Na biblioteca de bordo, o comandante — um brasileiro filho de alemães, loiro, olhos azuis, quarenta e quatro anos de vida já vividos — , após o almoço, folheou ao acaso algumas páginas do terceiro volume das obras completas de um pensador europeu do século dezanove, enquanto ia tomando um café e um brandy. A ré, apoiada na balaustrada, o olhar esquecido na esteira de espuma feita pelo navio, a médica de bordo fumava um cigarro americano. O homem do leme ligou o piloto automático e foi até à asa da ponte de bombordo, dar uma espreitadela a terra, com os binóculos negros e pesados do comandante. Viu um vulto humano no areal luminoso, pinheiros, e uma casa branca, minúscula, com telhado vermelho. Na casa, à janela, um outro vulto, aparentemente empunhando uns binóculos, parecia estar também a espreitá-lo. Mas parecer nem sempre é ser: de facto, tratava-se apenas do mau da fita a cumprir o seu papel, na rodagem de um filme.
Pensou que talvez um dia, num filme qualquer que não aquele, ou num livro, num qualquer futuro, ainda havia de contar as breves histórias de todos aqueles personagens sem nome que já conhecera, mundo fora, nas suas vagabundagens: o comandante fascista ou romântico, a médica de bordo feia, o homem do leme, a princesa dos subúrbios da grande cidade, os pequenos heróis, os jogadores a olho, as mulheres fatais.
Incompleto. Mas isso já sabia.
“Em arte, bem feito implica sempre a existência de uma mensagem. Em tudo, aliás”.
Estava dito. Ergueu-se e caminhou para as águas. Havia um livro em que um homem caminhava sobre elas.
Pura magia, os milagres.
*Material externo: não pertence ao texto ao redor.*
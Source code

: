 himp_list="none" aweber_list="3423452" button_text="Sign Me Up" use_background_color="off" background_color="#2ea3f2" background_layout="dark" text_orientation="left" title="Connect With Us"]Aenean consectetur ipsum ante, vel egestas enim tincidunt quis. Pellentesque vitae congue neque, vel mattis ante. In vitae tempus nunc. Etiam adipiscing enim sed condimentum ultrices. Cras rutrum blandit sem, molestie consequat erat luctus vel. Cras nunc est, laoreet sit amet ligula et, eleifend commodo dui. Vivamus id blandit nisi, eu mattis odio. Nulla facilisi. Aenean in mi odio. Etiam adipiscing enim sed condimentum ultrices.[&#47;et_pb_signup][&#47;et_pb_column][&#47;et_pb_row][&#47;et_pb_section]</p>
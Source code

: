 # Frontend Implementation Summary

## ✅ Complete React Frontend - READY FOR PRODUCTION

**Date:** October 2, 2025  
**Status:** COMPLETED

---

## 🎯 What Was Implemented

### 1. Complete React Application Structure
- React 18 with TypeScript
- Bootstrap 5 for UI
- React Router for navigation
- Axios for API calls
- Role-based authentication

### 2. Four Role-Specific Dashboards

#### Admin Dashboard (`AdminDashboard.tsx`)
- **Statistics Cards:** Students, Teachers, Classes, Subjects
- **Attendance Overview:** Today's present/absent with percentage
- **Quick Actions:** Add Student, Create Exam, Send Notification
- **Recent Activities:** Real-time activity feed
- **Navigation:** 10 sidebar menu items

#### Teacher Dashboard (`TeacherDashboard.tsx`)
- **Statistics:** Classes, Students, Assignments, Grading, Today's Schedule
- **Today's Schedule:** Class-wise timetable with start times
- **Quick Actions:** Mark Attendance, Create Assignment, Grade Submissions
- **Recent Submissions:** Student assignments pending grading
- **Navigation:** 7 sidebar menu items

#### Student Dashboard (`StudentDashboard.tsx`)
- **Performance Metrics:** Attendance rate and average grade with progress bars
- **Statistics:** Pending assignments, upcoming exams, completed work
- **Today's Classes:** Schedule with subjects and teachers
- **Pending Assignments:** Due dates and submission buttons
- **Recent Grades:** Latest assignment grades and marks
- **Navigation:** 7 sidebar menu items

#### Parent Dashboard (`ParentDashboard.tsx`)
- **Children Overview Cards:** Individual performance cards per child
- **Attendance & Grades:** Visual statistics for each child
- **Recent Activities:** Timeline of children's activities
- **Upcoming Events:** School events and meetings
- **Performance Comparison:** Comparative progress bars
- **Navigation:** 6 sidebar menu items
Apesar dos cintos anti-gravidade de alguma ficção mais fantástica: de certo modo, qualquer coisa semelhante a essa magia impossível do estalar de dedos — alegorias velhas em corpo moderno: dignidade, verdade, paixão. O estilo.
Deixou que o mar viesse ver-lhe os pés, os sapatos bem engraxados, a sua pequenez de homem solitário.
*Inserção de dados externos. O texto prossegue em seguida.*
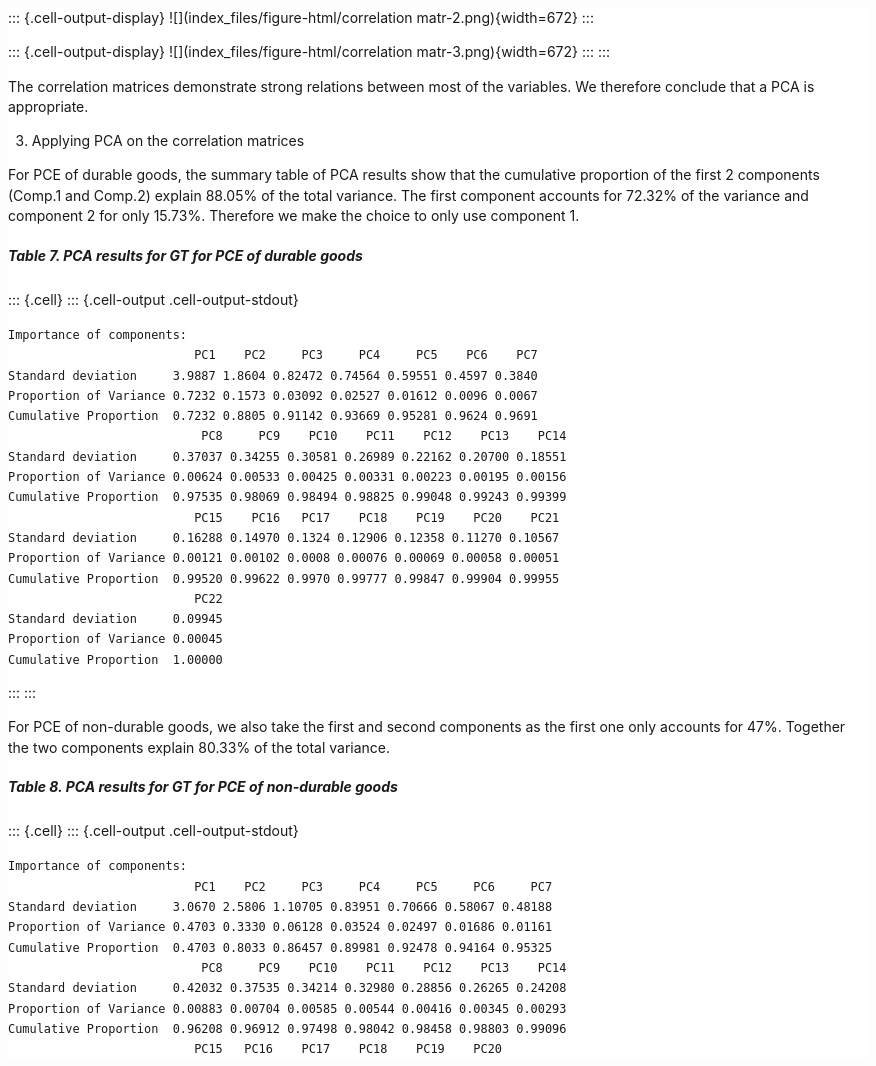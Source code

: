 ::: {.cell-output-display}
![](index_files/figure-html/correlation matr-2.png){width=672}
:::

::: {.cell-output-display}
![](index_files/figure-html/correlation matr-3.png){width=672}
:::
:::


The correlation matrices demonstrate strong relations between most of the variables. We therefore conclude that a PCA is appropriate.

3. Applying PCA on the correlation matrices

For PCE of durable goods, the summary table of PCA results show that the cumulative proportion of the first 2 components (Comp.1 and Comp.2) explain 88.05% of the total variance. The first component accounts for 72.32% of the variance and component 2 for only 15.73%. Therefore we make the choice to only use component 1.

##### Table 7. PCA results for GT for PCE of durable goods


::: {.cell}
::: {.cell-output .cell-output-stdout}
```
Importance of components:
                          PC1    PC2     PC3     PC4     PC5    PC6    PC7
Standard deviation     3.9887 1.8604 0.82472 0.74564 0.59551 0.4597 0.3840
Proportion of Variance 0.7232 0.1573 0.03092 0.02527 0.01612 0.0096 0.0067
Cumulative Proportion  0.7232 0.8805 0.91142 0.93669 0.95281 0.9624 0.9691
                           PC8     PC9    PC10    PC11    PC12    PC13    PC14
Standard deviation     0.37037 0.34255 0.30581 0.26989 0.22162 0.20700 0.18551
Proportion of Variance 0.00624 0.00533 0.00425 0.00331 0.00223 0.00195 0.00156
Cumulative Proportion  0.97535 0.98069 0.98494 0.98825 0.99048 0.99243 0.99399
                          PC15    PC16   PC17    PC18    PC19    PC20    PC21
Standard deviation     0.16288 0.14970 0.1324 0.12906 0.12358 0.11270 0.10567
Proportion of Variance 0.00121 0.00102 0.0008 0.00076 0.00069 0.00058 0.00051
Cumulative Proportion  0.99520 0.99622 0.9970 0.99777 0.99847 0.99904 0.99955
                          PC22
Standard deviation     0.09945
Proportion of Variance 0.00045
Cumulative Proportion  1.00000
```
:::
:::


For PCE of non-durable goods, we also take the first and second components as the first one only accounts for 47%. Together the two components explain 80.33% of the total variance.  

##### Table 8. PCA results for GT for PCE of non-durable goods


::: {.cell}
::: {.cell-output .cell-output-stdout}
```
Importance of components:
                          PC1    PC2     PC3     PC4     PC5     PC6     PC7
Standard deviation     3.0670 2.5806 1.10705 0.83951 0.70666 0.58067 0.48188
Proportion of Variance 0.4703 0.3330 0.06128 0.03524 0.02497 0.01686 0.01161
Cumulative Proportion  0.4703 0.8033 0.86457 0.89981 0.92478 0.94164 0.95325
                           PC8     PC9    PC10    PC11    PC12    PC13    PC14
Standard deviation     0.42032 0.37535 0.34214 0.32980 0.28856 0.26265 0.24208
Proportion of Variance 0.00883 0.00704 0.00585 0.00544 0.00416 0.00345 0.00293
Cumulative Proportion  0.96208 0.96912 0.97498 0.98042 0.98458 0.98803 0.99096
                          PC15   PC16    PC17    PC18    PC19    PC20
```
Bichos primitivos sob a areia movediça da praia, de todas as praias. Bichos a labutarem no escuro.
Gritou. Palavra nenhuma. Ninguém para ouvi-lo. Apenas a solidão dolorosa, a solidão indolor — e, ao lado, através, a toda a volta como o ar, aquela luz incendiada de uma clarividência maior, qualidade que as paisagens desertas tinham o condão e a força de lhe conceder: esvaziava-se-lhe o espírito, vozes imateriais murmuravam-lhe a simplicidade e a harmonia que a frenética vozearia de toda-a-gente sempre lhe recusara. Gritou. A paz...
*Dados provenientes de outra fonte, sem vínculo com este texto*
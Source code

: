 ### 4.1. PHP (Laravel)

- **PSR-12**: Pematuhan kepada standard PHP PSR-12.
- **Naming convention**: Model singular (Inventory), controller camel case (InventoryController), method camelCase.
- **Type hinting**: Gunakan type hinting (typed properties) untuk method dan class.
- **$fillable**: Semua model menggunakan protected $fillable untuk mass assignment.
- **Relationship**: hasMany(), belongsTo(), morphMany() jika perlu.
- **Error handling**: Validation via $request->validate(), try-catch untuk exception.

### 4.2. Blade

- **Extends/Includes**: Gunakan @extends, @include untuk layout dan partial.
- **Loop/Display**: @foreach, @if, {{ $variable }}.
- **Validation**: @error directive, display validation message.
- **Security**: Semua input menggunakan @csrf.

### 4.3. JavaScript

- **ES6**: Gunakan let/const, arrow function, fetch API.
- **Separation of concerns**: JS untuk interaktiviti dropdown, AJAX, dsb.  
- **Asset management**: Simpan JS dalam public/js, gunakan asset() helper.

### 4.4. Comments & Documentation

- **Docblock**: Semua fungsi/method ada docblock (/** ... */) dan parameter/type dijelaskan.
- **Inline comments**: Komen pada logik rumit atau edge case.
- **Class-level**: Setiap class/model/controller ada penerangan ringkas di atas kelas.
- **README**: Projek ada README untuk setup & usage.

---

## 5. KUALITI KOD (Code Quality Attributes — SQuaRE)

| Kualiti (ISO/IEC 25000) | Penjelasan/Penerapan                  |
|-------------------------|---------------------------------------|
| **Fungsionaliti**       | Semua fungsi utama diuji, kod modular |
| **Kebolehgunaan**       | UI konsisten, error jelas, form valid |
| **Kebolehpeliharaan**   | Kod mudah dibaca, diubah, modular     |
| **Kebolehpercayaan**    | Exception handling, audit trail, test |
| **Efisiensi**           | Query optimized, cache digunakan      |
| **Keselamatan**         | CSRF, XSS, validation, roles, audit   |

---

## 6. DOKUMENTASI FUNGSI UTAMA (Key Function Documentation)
Voltou costas e regressou à certeza do celulóide. Luz. Acção. Corta. Repete.
Dignidade, verdade, paixão. Acção. A ausência de som.
Escalou as bossas do areal como se estivesse a chegar à conclusão de uma longa viagem por terras estrangeiras.

A casa de papel reapareceu no horizonte dos pinheiros. Os nómadas tinham já desmontado as tendas. Agora era preciso percorrer mais vinte e cinco quilómetros, reacender as chamas artísticas eléctricas e electrónicas, registar mais meia hora de imagens para salvar trinta segundos.
Ofereceu boleia ao realizador. Falariam pelo caminho. A caravana levantou voo.
— Já pensaste em como tudo seria diferente se aqui houvesse elefantes? — observou ele.
— Para quê? Não chegam já os camelos?
— Não sabia que também pensavas assim.
— Nem eu.
Era preciso conduzir depressa, para flutuar sobre o asfalto descorado e esburacado. O mar desaparecera por completo. As casas começaram a nascer, a pouco e pouco, e em instantes viram-se às portas da cidade. Nenhuma autoridade local trouxe a chave dourada para as celebridades anónimas, e o voyeur disse:
— Tens de convencer os teus actores de que não estás a fazer um filme intelectual.
— Não estou?
— Não. Sabes bem que não. É um filme árido, uma tela em branco onde se vão pintar sentimentos, manifestações sensoriais. A intelectualidade estragaria tudo isso. Quando a actriz diz: “tenho fome”, basta apenas que se defina que fome é essa. Que fomes. Ela que não faça amor, que não coma nem converse com ninguém durante dois dias, e com certeza que há-de descobrir o perfeito equilíbrio para a sua imagem.
— Nenhum deles é religioso a esse ponto.
— E, todavia, têm deuses. Divindades que lhe fazem falta. Crenças.
— Afinal, o que é que tu querias? Qual é a tua ideia?
O silêncio avançou através do ruído das coisas e do calor, nas ruas estreitas, no ronco rouco dos motores. Havia edifícios com arbustos nos telhados, paredes em cimento amparadas por cartazes publicitários, figuras novas e velhas na película geral, onde combatiam, cada vez mais surdamente, o furor e a ferrugem.
— Eu li o livro — disse ele. — E tu?
— Eu li tudo.
— Claro. És o realizador — Fez uma pausa. — A questão não é o que eu quero, mas sim o que faz falta: encher o copo com água, dar-lhe uma tempestade... E depois, ir ver o mar.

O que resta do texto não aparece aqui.